Uptrace: Querying Metrics
TIP
To learn about metrics, see OpenTelemetry Metrics documentation.
Uptrace provides a powerful query language that supports joining, grouping, and aggregating multiple metrics in a single query.
Uptrace aims to be compatible with the Prometheus query language while extending it in a meaningful way. If you're already familiar with PromQL, read this to learn how Uptrace is different .
Writing queries
Uptrace allows you to create dashboards using UI or YAML configuration files. This documentation uses the more compact YAML format, but you can achieve the same with the UI.
YAML:
metrics:
- postgresql_backends as $backends
query:
- $backends
UI:
You can find the existing dashboard templates on GitHub.
Aliases
Because metric names can be quite long, Uptrace requires you to provide a short metric alias that must start with the dollar sign:
metrics:
# metric aliases always start with the dollar sign
- system_filesystem_usage as $fs_usage
- system_network_packets as $packets
You must then use the alias instead of the metric name when writing queries:
query:
- sum($fs_usage)
Uptrace also allows to specify an alias for expressions:
query:
- $fs_usage{state="used"} as used_space
- $fs_usage{host_name='host1', device='/dev/sdd1'} as host1_sdd1
You can then reference the expression using the alias:
metrics:
- service_cache_redis as $redis
query:
- $redis{type="hits"} as hits
- $redis{type="misses"} as misses
- hits / (hits + misses) as hit_rate
Grouping
Uptrace allows to customize grouping on the metric and function level:
$metric by (attr1, attr2)
sum($metric by (attr1, attr2))
avg(sum($metric by (attr1, attr2)) by (attr1))
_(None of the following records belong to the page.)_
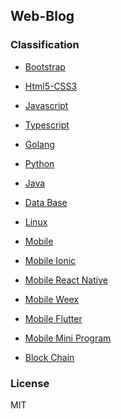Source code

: Web-Blog
---

### Classification

- [Bootstrap](https://github.com/johnnynode/web-blog/blob/master/Bootstrap/README.md)

- [Html5-CSS3](https://github.com/johnnynode/web-blog/blob/master/Html5-CSS3/README.md)

- [Javascript](https://github.com/johnnynode/web-blog/blob/master/Javascript/README.md)

- [Typescript](https://github.com/johnnynode/web-blog/blob/master/Typescript/README.md)

- [Golang](https://github.com/johnnynode/web-blog/blob/master/Golang/README.md)

- [Python](https://github.com/johnnynode/web-blog/blob/master/Python/README.md)

- [Java](https://github.com/johnnynode/web-blog/blob/master/Java/README.md)

- [Data Base](https://github.com/johnnynode/web-blog/blob/master/Data-Base/README.md)

- [Linux](https://github.com/johnnynode/web-blog/blob/master/Linux/README.md)

- [Mobile](https://github.com/johnnynode/web-blog/blob/master/Mobile/README.md)

- [Mobile Ionic](https://github.com/johnnynode/web-blog/blob/master/Mobile/Ionic/README.md)

- [Mobile React Native](https://github.com/johnnynode/web-blog/blob/master/Mobile/React-Native/README.md)

- [Mobile Weex](https://github.com/johnnynode/web-blog/blob/master/Mobile/Weex/README.md)

- [Mobile Flutter](https://github.com/johnnynode/web-blog/blob/master/Mobile/Flutter/README.md)

- [Mobile Mini Program](https://github.com/johnnynode/web-blog/blob/master/Mobile/Mini-Program/README.md)

- [Block Chain](https://github.com/johnnynode/web-blog/blob/master/Block-Chain/README.md)

### License

MIT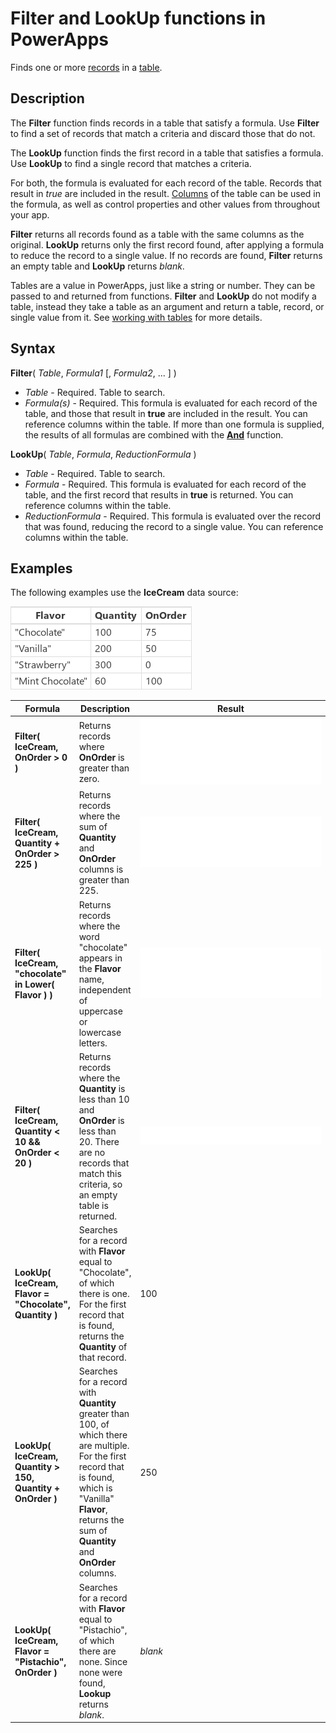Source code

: <properties
	pageTitle="PowerApps: Filter and LookUp functions"
	description="Reference information for the Filter and LookUp function in PowerApps, including syntax and examples"
	services=""
	suite="powerapps"
	documentationCenter="na"
	authors="gregli-msft"
	manager="dwrede"
	editor=""
	tags=""/>

<tags
   ms.service="powerapps"
   ms.devlang="na"
   ms.topic="article"
   ms.tgt_pltfrm="na"
   ms.workload="na"
   ms.date="10/21/2015"
   ms.author="gregli"/>

# Filter and LookUp functions in PowerApps #

Finds one or more [records](working-with-tables.md#records) in a [table](working-with-tables.md).

## Description ##

The **Filter** function finds records in a table that satisfy a formula.  Use **Filter** to find a set of records that match a criteria and discard those that do not.

The **LookUp** function finds the first record in a table that satisfies a formula.  Use **LookUp** to find a single record that matches a criteria.

For both, the formula is evaluated for each record of the table.  Records that result in *true* are included in the result.  [Columns](working-with-tables.md#columns) of the table can be used in the formula, as well as control properties and other values from throughout your app.  

**Filter** returns all records found as a table with the same columns as the original.  **LookUp** returns only the first record found, after applying a formula to reduce the record to a single value.  If no records are found, **Filter** returns an empty table and **LookUp** returns *blank*.  

Tables are a value in PowerApps, just like a string or number.  They can be passed to and returned from functions.  **Filter** and **LookUp** do not modify a table, instead they take a table as an argument and return a table, record, or single value from it.  See [working with tables](working-with-tables.md) for more details.

## Syntax ##

**Filter**( *Table*, *Formula1* [, *Formula2*, ... ] )

- *Table* - Required. Table to search.
- *Formula(s)* - Required. This formula is evaluated for each record of the table, and those that result in **true** are included in the result.  You can reference columns within the table.  If more than one formula is supplied, the results of all formulas are combined with the **[And](function-logicals.md)** function.

**LookUp**( *Table*, *Formula*, *ReductionFormula* )

- *Table* - Required. Table to search.
- *Formula* - Required. This formula is evaluated for each record of the table, and the first record that results in **true** is returned.  You can reference columns within the table.  
- *ReductionFormula* - Required. This formula is evaluated over the record that was found, reducing the record to a single value.  You can reference columns within the table.  

## Examples ##

The following examples use the **IceCream** data source:

![](media/function-filter-lookup/icecream.png)

| Formula | Description | Result |
|---------|-------------|--------|
| **Filter( IceCream, OnOrder > 0 )** | Returns records where **OnOrder** is greater than zero. | <style> img { max-width: none; } </style> ![](media/function-filter-lookup/icecream-onorder.png) |
| **Filter( IceCream, Quantity + OnOrder > 225 )** | Returns records where the sum of **Quantity** and **OnOrder** columns is greater than 225. | ![](media/function-filter-lookup/icecream-overstock.png) |
| **Filter( IceCream, "chocolate" in Lower( Flavor ) )** | Returns records where the word "chocolate" appears in the **Flavor** name, independent of uppercase or lowercase letters. | ![](media/function-filter-lookup/icecream-chocolate.png) |
| **Filter( IceCream, Quantity < 10  && OnOrder < 20 )** | Returns records where the **Quantity** is less than 10 and **OnOrder** is less than 20.  There are no records that match this criteria, so an empty table is returned. | ![](media/function-filter-lookup/icecream-empty.png) |
| **LookUp( IceCream, Flavor = "Chocolate", Quantity )** | Searches for a record with **Flavor** equal to "Chocolate", of which there is one.  For the first record that is found, returns the **Quantity** of that record. | 100 |
| **LookUp( IceCream, Quantity > 150, Quantity + OnOrder )** | Searches for a record with **Quantity** greater than 100, of which there are multiple.  For the first record that is found, which is "Vanilla" **Flavor**, returns the sum of **Quantity** and **OnOrder** columns. | 250 |
| **LookUp( IceCream, Flavor = "Pistachio", OnOrder )** | Searches for a record with **Flavor** equal to "Pistachio", of which there are none.  Since none were found, **Lookup** returns *blank*. | *blank* | 



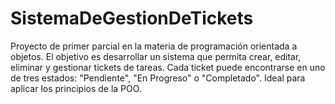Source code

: # SistemaDeGestionDeTickets
Proyecto de primer parcial en la materia de programación orientada a objetos. El objetivo es desarrollar un  sistema que permita crear, editar, eliminar y gestionar tickets de tareas. Cada ticket puede encontrarse en uno de tres estados: "Pendiente", "En Progreso" o "Completado".  Ideal para aplicar los principios de la POO.
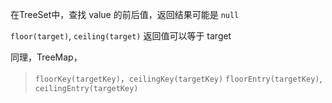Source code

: 在TreeSet中，查找 value 的前后值，返回结果可能是 `null`

`floor(target)`, `ceiling(target)` 返回值可以等于 target

同理，TreeMap，
> `floorKey(targetKey)`，`ceilingKey(targetKey)`
> `floorEntry(targetKey)`, `ceilingEntry(targetKey)`
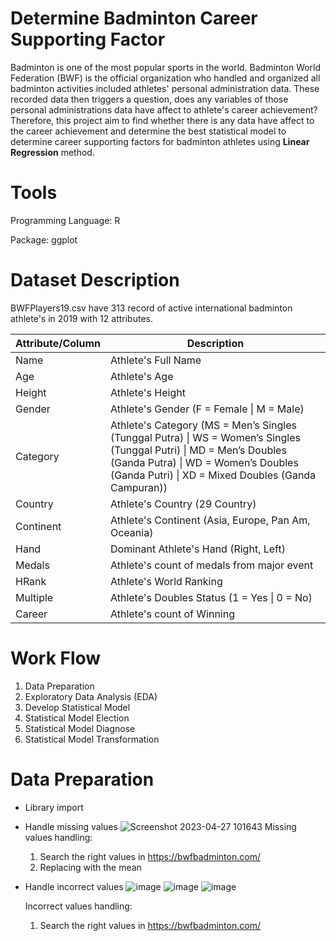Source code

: # Determine Badminton Career Supporting Factor

Badminton is one of the most popular sports in the world. Badminton World Federation (BWF) is the official organization who handled and organized all badminton activities included athletes' personal administration data. These recorded data then triggers a question, does any variables of those personal administrations data have affect to athlete's career achievement? Therefore, this project aim to find whether there is any data have affect to the career achievement and determine the best statistical model to determine career supporting factors for badminton athletes using **Linear Regression** method.

# Tools
Programming Language: R

Package: ggplot

# Dataset Description
BWFPlayers19.csv have 313 record of active international badminton athlete's in 2019 with 12 attributes.

| Attribute/Column  | Description |
| ------------- | ------------- |
| Name  | Athlete's Full Name |
| Age  | Athlete's Age  |
| Height  | Athlete's Height  |
| Gender  | Athlete's Gender (F = Female \| M = Male) |
| Category  | Athlete's Category (MS = Men’s Singles (Tunggal Putra) \| WS = Women’s Singles (Tunggal Putri) \| MD = Men’s Doubles (Ganda Putra) \| WD = Women’s Doubles (Ganda Putri) \| XD = Mixed Doubles (Ganda Campuran)) |
| Country  | Athlete's Country (29 Country) |
| Continent  | Athlete's Continent (Asia, Europe, Pan Am, Oceania) |
| Hand  | Dominant Athlete's Hand (Right, Left) |
| Medals  | Athlete's count of medals from major event  |
| HRank  | Athlete's World Ranking |
| Multiple  | Athlete's Doubles Status (1 = Yes \| 0 = No)  |
| Career  | Athlete's count of Winning  |

# Work Flow
1. Data Preparation
2. Exploratory Data Analysis (EDA)
3. Develop Statistical Model
4. Statistical Model Election
5. Statistical Model Diagnose
6. Statistical Model Transformation

# Data Preparation
- Library import

- Handle missing values
  ![Screenshot 2023-04-27 101643](https://user-images.githubusercontent.com/65814424/234750718-986a1152-e429-4e55-9c47-200e62617dac.png)
  Missing values handling:
  1. Search the right values in https://bwfbadminton.com/
  2. Replacing with the mean

- Handle incorrect values
  ![image](https://user-images.githubusercontent.com/65814424/234751061-b4128b7a-1b77-4658-9b0a-ea4960e748b5.png)
  ![image](https://user-images.githubusercontent.com/65814424/234751105-95512138-9f33-4dc8-8963-36c72f778c4a.png)
  ![image](https://user-images.githubusercontent.com/65814424/234751158-d316b529-3253-464c-b963-5dd438650758.png)
  
  Incorrect values handling:
  1. Search the right values in https://bwfbadminton.com/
You can also specify grouping for the whole expression:
$metric1 by (type) / $metric2 group by host_name
# The same.
$metric1 by (type, host_name) / $metric2 by (host_name)
And for the whole query affecting all expressions:
$metric1 | metric2 | group by host_name
# The same using expression-wide grouping.
$metric1 group by host_name | $metric2 group by host_name
# Or custom grouping.
$metric1 by (host_name) | $metric2 by (host_name)
Manipulating attributes
You can rename attributes like this:
$metric1 by (deployment_environment as env, service_name as service)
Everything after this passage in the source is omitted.